:: Dataset content

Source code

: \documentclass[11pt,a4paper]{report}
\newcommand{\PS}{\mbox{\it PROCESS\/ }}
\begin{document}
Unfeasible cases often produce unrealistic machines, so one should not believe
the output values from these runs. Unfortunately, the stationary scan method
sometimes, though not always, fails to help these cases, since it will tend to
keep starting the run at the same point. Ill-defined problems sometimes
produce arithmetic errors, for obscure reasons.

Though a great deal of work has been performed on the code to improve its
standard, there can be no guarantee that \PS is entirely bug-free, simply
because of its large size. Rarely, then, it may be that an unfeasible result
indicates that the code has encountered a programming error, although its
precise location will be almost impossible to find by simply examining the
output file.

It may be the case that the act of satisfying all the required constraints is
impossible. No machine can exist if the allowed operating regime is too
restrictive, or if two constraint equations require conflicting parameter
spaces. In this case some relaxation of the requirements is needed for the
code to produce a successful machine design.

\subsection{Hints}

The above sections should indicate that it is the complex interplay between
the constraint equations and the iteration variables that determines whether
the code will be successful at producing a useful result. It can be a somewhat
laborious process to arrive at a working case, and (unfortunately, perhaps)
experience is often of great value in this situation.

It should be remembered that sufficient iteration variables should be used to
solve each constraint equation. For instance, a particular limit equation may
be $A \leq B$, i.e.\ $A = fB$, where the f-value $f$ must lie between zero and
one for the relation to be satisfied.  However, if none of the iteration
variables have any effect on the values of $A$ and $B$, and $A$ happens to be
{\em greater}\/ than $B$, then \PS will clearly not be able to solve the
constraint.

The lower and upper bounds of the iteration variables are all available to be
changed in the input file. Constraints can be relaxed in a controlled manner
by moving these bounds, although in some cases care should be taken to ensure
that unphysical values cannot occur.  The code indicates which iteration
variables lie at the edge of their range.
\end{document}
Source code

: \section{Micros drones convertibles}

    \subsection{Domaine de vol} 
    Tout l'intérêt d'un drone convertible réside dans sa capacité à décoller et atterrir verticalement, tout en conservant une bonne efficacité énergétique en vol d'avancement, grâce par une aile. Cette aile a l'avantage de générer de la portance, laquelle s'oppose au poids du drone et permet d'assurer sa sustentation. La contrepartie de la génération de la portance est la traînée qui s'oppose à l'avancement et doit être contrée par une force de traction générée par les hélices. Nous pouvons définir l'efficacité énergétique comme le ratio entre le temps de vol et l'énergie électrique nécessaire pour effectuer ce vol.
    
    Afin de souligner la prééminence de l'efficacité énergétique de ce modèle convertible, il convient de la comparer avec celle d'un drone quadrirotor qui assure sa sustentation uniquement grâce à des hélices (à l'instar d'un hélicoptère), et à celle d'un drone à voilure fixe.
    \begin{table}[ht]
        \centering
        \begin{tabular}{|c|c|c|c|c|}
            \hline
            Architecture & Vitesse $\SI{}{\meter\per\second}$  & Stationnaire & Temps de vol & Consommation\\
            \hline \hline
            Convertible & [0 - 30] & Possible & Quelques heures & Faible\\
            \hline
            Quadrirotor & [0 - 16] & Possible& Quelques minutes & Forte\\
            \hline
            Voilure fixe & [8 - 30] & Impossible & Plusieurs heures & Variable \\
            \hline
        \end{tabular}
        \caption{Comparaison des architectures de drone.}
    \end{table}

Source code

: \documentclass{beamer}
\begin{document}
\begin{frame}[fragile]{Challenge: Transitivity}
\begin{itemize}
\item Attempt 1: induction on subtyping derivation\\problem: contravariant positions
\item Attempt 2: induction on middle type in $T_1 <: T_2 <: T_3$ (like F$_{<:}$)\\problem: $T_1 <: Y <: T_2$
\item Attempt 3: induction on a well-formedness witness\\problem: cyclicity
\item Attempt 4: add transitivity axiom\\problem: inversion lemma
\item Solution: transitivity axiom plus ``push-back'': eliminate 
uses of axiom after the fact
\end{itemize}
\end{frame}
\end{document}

::::

▶ What is expected
Lines in the data that hold "frame" must be located and copied.

▶ Answer to the problem
\begin{frame}[fragile]{Challenge: Transitivity}
\end{frame}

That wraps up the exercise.